**Task statement:** Give back each entry exactly as written, apart from the pictures.

**Exercise material:**
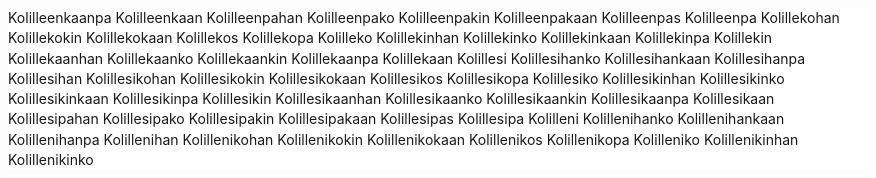 Kolilleenkaanpa
Kolilleenkaan
Kolilleenpahan
Kolilleenpako
Kolilleenpakin
Kolilleenpakaan
Kolilleenpas
Kolilleenpa
Kolillekohan
Kolillekokin
Kolillekokaan
Kolillekos
Kolillekopa
Kolilleko
Kolillekinhan
Kolillekinko
Kolillekinkaan
Kolillekinpa
Kolillekin
Kolillekaanhan
Kolillekaanko
Kolillekaankin
Kolillekaanpa
Kolillekaan
Kolillesi
Kolillesihanko
Kolillesihankaan
Kolillesihanpa
Kolillesihan
Kolillesikohan
Kolillesikokin
Kolillesikokaan
Kolillesikos
Kolillesikopa
Kolillesiko
Kolillesikinhan
Kolillesikinko
Kolillesikinkaan
Kolillesikinpa
Kolillesikin
Kolillesikaanhan
Kolillesikaanko
Kolillesikaankin
Kolillesikaanpa
Kolillesikaan
Kolillesipahan
Kolillesipako
Kolillesipakin
Kolillesipakaan
Kolillesipas
Kolillesipa
Kolilleni
Kolillenihanko
Kolillenihankaan
Kolillenihanpa
Kolillenihan
Kolillenikohan
Kolillenikokin
Kolillenikokaan
Kolillenikos
Kolillenikopa
Kolilleniko
Kolillenikinhan
Kolillenikinko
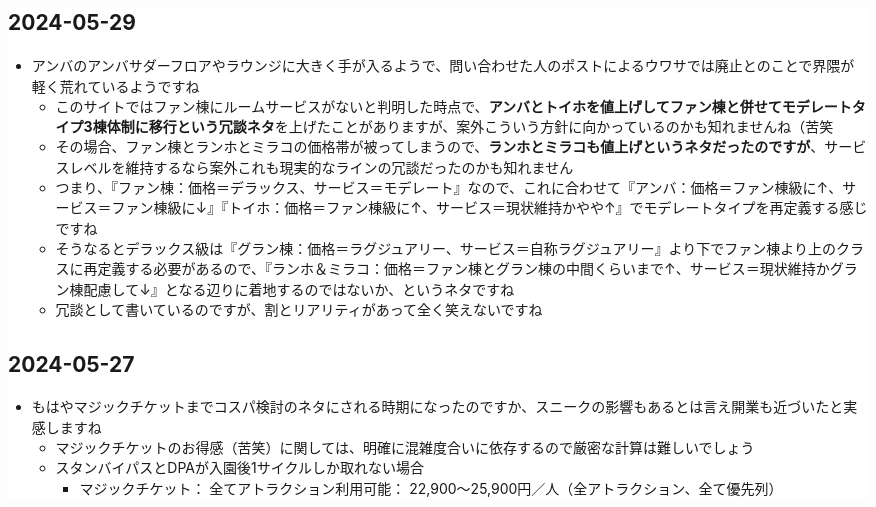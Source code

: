 
## 2024-05-29

* アンバのアンバサダーフロアやラウンジに大きく手が入るようで、問い合わせた人のポストによるウワサでは廃止とのことで界隈が軽く荒れているようですね
    * このサイトではファン棟にルームサービスがないと判明した時点で、**アンバとトイホを値上げしてファン棟と併せてモデレートタイプ3棟体制に移行という冗談ネタ**を上げたことがありますが、案外こういう方針に向かっているのかも知れませんね（苦笑
    * その場合、ファン棟とランホとミラコの価格帯が被ってしまうので、**ランホとミラコも値上げというネタだったのですが**、サービスレベルを維持するなら案外これも現実的なラインの冗談だったのかも知れません
    * つまり、『ファン棟：価格＝デラックス、サービス＝モデレート』なので、これに合わせて『アンバ：価格＝ファン棟級に↑、サービス＝ファン棟級に↓』『トイホ：価格＝ファン棟級に↑、サービス＝現状維持かやや↑』でモデレートタイプを再定義する感じですね
    * そうなるとデラックス級は『グラン棟：価格＝ラグジュアリー、サービス＝自称ラグジュアリー』より下でファン棟より上のクラスに再定義する必要があるので、『ランホ＆ミラコ：価格＝ファン棟とグラン棟の中間くらいまで↑、サービス＝現状維持かグラン棟配慮して↓』となる辺りに着地するのではないか、というネタですね
    * 冗談として書いているのですが、割とリアリティがあって全く笑えないですね


## 2024-05-27

* もはやマジックチケットまでコスパ検討のネタにされる時期になったのですか、スニークの影響もあるとは言え開業も近づいたと実感しますね
    * マジックチケットのお得感（苦笑）に関しては、明確に混雑度合いに依存するので厳密な計算は難しいでしょう
    * スタンバイパスとDPAが入園後1サイクルしか取れない場合
        * マジックチケット： 全てアトラクション利用可能： 22,900～25,900円／人（全アトラクション、全て優先列）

**Answer to this exercise:**
 Kolilleenkaanpa
Kolilleenkaan
Kolilleenpahan
Kolilleenpako
Kolilleenpakin
Kolilleenpakaan
Kolilleenpas
Kolilleenpa
Kolillekohan
Kolillekokin
Kolillekokaan
Kolillekos
Kolillekopa
Kolilleko
Kolillekinhan
Kolillekinko
Kolillekinkaan
Kolillekinpa
Kolillekin
Kolillekaanhan
Kolillekaanko
Kolillekaankin
Kolillekaanpa
Kolillekaan
Kolillesi
Kolillesihanko
Kolillesihankaan
Kolillesihanpa
Kolillesihan
Kolillesikohan
Kolillesikokin
Kolillesikokaan
Kolillesikos
Kolillesikopa
Kolillesiko
Kolillesikinhan
Kolillesikinko
Kolillesikinkaan
Kolillesikinpa
Kolillesikin
Kolillesikaanhan
Kolillesikaanko
Kolillesikaankin
Kolillesikaanpa
Kolillesikaan
Kolillesipahan
Kolillesipako
Kolillesipakin
Kolillesipakaan
Kolillesipas
Kolillesipa
Kolilleni
Kolillenihanko
Kolillenihankaan
Kolillenihanpa
Kolillenihan
Kolillenikohan
Kolillenikokin
Kolillenikokaan
Kolillenikos
Kolillenikopa
Kolilleniko
Kolillenikinhan
Kolillenikinko
Source code

: 
## 2024-05-29

* アンバのアンバサダーフロアやラウンジに大きく手が入るようで、問い合わせた人のポストによるウワサでは廃止とのことで界隈が軽く荒れているようですね
    * このサイトではファン棟にルームサービスがないと判明した時点で、**アンバとトイホを値上げしてファン棟と併せてモデレートタイプ3棟体制に移行という冗談ネタ**を上げたことがありますが、案外こういう方針に向かっているのかも知れませんね（苦笑
    * その場合、ファン棟とランホとミラコの価格帯が被ってしまうので、**ランホとミラコも値上げというネタだったのですが**、サービスレベルを維持するなら案外これも現実的なラインの冗談だったのかも知れません
    * つまり、『ファン棟：価格＝デラックス、サービス＝モデレート』なので、これに合わせて『アンバ：価格＝ファン棟級に↑、サービス＝ファン棟級に↓』『トイホ：価格＝ファン棟級に↑、サービス＝現状維持かやや↑』でモデレートタイプを再定義する感じですね
    * そうなるとデラックス級は『グラン棟：価格＝ラグジュアリー、サービス＝自称ラグジュアリー』より下でファン棟より上のクラスに再定義する必要があるので、『ランホ＆ミラコ：価格＝ファン棟とグラン棟の中間くらいまで↑、サービス＝現状維持かグラン棟配慮して↓』となる辺りに着地するのではないか、というネタですね
    * 冗談として書いているのですが、割とリアリティがあって全く笑えないですね


## 2024-05-27

* もはやマジックチケットまでコスパ検討のネタにされる時期になったのですか、スニークの影響もあるとは言え開業も近づいたと実感しますね
    * マジックチケットのお得感（苦笑）に関しては、明確に混雑度合いに依存するので厳密な計算は難しいでしょう
    * スタンバイパスとDPAが入園後1サイクルしか取れない場合
        * マジックチケット： 全てアトラクション利用可能： 22,900～25,900円／人（全アトラクション、全て優先列）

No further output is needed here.